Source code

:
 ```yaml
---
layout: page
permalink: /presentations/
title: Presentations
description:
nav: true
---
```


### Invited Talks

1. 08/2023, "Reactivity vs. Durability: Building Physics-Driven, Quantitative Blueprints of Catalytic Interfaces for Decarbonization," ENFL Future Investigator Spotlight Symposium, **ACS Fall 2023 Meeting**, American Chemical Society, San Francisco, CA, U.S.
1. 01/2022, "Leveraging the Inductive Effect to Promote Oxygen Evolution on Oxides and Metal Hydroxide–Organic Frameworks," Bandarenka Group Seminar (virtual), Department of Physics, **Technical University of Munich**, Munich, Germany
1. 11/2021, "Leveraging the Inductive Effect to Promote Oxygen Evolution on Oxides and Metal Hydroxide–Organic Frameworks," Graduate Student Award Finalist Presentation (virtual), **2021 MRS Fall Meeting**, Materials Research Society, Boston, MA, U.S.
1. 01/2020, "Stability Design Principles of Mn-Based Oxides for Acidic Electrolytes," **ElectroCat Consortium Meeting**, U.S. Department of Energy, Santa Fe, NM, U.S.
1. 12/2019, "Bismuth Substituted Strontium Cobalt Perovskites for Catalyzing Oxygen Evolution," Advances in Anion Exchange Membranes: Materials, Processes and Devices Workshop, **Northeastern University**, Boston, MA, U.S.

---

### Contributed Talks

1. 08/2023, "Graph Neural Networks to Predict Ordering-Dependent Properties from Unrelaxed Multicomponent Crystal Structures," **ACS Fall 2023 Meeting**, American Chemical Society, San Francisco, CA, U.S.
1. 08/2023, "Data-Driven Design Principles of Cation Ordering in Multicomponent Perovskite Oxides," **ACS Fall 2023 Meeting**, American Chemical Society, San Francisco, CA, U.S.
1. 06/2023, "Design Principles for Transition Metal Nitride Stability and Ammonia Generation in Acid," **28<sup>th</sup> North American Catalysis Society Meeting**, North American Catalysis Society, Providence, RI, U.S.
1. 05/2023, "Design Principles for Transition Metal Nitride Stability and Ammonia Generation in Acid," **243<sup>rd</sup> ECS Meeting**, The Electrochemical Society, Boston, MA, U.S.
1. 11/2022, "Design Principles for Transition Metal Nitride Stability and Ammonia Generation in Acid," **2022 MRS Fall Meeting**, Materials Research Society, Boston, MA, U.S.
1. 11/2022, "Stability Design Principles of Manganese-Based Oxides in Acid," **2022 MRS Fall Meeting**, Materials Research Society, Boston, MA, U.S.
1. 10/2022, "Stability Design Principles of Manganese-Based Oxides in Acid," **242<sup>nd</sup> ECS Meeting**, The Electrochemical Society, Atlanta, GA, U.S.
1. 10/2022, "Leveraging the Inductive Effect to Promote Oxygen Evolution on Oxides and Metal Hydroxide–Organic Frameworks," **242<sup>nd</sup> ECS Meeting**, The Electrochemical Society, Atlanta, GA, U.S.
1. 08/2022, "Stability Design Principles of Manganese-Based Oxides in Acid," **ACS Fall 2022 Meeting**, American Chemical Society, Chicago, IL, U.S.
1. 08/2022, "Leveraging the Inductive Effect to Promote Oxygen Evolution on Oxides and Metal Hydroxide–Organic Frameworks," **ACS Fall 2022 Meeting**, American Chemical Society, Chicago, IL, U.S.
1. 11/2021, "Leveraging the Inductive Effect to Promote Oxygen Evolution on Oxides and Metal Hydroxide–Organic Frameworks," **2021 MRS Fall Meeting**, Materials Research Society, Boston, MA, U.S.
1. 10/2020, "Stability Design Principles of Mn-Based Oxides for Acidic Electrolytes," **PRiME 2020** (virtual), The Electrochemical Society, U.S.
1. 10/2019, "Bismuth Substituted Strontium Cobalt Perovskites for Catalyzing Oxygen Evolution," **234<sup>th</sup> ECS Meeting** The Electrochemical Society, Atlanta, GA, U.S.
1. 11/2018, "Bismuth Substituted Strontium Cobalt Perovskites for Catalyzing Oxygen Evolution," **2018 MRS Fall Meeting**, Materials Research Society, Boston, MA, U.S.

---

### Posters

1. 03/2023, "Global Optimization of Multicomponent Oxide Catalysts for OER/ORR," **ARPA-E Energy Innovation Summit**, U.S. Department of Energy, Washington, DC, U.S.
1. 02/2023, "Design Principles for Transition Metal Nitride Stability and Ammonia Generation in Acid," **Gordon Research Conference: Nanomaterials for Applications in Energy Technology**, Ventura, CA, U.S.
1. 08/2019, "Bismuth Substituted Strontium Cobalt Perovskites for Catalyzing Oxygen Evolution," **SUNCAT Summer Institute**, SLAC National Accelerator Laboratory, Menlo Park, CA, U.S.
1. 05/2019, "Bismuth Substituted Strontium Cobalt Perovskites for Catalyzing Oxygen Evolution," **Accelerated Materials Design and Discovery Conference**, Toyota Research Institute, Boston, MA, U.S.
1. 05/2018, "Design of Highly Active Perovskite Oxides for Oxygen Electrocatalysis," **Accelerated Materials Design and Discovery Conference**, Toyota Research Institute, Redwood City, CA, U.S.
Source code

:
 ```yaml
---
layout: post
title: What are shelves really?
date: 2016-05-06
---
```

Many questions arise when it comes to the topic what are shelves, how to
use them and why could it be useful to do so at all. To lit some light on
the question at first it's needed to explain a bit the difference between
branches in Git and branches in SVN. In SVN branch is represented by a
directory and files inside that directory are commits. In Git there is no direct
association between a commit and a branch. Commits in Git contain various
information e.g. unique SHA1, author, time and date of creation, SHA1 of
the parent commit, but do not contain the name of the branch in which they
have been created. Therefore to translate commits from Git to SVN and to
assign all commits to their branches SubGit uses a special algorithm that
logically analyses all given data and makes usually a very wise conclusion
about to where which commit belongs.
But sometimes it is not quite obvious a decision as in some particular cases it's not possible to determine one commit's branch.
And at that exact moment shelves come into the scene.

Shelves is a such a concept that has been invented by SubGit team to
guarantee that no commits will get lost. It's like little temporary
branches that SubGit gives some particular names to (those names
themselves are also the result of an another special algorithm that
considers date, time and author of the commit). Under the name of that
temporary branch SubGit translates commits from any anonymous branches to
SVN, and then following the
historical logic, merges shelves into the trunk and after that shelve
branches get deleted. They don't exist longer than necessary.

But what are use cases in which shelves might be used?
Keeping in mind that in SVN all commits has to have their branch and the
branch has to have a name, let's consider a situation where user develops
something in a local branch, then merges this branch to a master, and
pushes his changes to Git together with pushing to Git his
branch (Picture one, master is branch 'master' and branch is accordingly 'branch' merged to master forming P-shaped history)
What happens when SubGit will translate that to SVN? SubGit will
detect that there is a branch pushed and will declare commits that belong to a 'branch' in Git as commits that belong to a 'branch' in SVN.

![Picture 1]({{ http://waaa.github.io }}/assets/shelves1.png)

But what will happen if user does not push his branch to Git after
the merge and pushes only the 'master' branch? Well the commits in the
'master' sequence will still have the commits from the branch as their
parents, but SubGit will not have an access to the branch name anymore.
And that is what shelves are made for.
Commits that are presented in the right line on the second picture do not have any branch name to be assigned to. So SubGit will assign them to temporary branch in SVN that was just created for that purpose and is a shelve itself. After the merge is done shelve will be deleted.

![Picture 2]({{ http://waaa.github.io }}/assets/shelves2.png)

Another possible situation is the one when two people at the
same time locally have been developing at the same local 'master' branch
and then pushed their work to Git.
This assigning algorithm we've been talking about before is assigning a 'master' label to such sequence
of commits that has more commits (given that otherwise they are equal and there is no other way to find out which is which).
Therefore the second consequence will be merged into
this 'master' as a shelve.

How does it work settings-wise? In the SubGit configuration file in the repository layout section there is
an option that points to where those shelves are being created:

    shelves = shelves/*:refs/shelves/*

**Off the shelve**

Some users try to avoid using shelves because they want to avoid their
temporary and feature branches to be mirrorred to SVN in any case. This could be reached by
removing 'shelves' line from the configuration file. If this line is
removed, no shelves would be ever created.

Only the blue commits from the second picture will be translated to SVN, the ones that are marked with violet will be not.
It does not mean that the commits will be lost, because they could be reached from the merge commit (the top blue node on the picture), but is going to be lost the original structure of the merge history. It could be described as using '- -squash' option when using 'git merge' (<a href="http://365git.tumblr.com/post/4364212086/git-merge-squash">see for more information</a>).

◆ ◆ ◆ ◆

*WHAT IS REQUIRED*: Write out again, exactly, the lines from the start of the entries up to and including the one with "### Invited Talks". Nothing else belongs in the reply.

*THE COMPLETED TASK*:
Source code

:
 ```yaml
---
layout: page
permalink: /presentations/
title: Presentations
description:
nav: true
---
```


### Invited Talks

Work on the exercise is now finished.